SOURCE RECORDS:
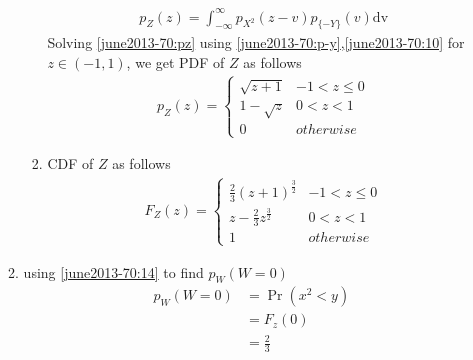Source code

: \begin{enumerate}
\begin{enumerate}
\begin{enumerate}
\begin{align}
p_Z(z)=\int_{- \infty}^{\infty} p_{X^2}(z-v)p_{\{-Y\}}(v) \mathrm{dv} \label{june2013-70:pz}
\end{align}
Solving \eqref{june2013-70:pz} using \eqref{june2013-70:p-y},\eqref{june2013-70:10} for $z \in (-1,1)$, we get PDF of $Z$ as follows
\begin{align}
p_{Z}(z)  = 
\begin{cases}
      \sqrt{z+1} & -1 < z \leq 0 \\
      1-\sqrt{z} & 0 < z <1 \\
      0 & otherwise 
\end{cases} \label{june2013-70:13}
\end{align}
\item CDF of $Z$ as follows
\begin{align}
F_{Z}(z)  = 
\begin{cases}
      \frac{2}{3}{(z+1)}^\frac{3}{2} & -1 < z \leq 0 \\
      z-\frac{2}{3}{z}^\frac{3}{2} & 0 < z < 1 \\
      1 & otherwise
\end{cases} \label{june2013-70:14}
\end{align}

\end{enumerate}

\item using \eqref{june2013-70:14} to find $p_W(W=0)$
\begin{align}
p_W(W=0) &=\Pr(x^2 <y) \\
         &=F_z(0) \\
         &=\frac{2}{3} \label{june2013-70:15}
\end{align}


\end{enumerate}
\end{enumerate}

TASK PROMPT:
Return the line where "CDF of $Z$ as follows" appears, then every line after it to the end of the listing, all exactly as written.

SOLUTION TO THIS TASK:
\item CDF of $Z$ as follows
\begin{align}
F_{Z}(z)  = 
\begin{cases}
      \frac{2}{3}{(z+1)}^\frac{3}{2} & -1 < z \leq 0 \\
      z-\frac{2}{3}{z}^\frac{3}{2} & 0 < z < 1 \\
      1 & otherwise
\end{cases} \label{june2013-70:14}
\end{align}

\end{enumerate}

\item using \eqref{june2013-70:14} to find $p_W(W=0)$
\begin{align}
p_W(W=0) &=\Pr(x^2 <y) \\
         &=F_z(0) \\
         &=\frac{2}{3} \label{june2013-70:15}
\end{align}


\end{enumerate}
\end{enumerate}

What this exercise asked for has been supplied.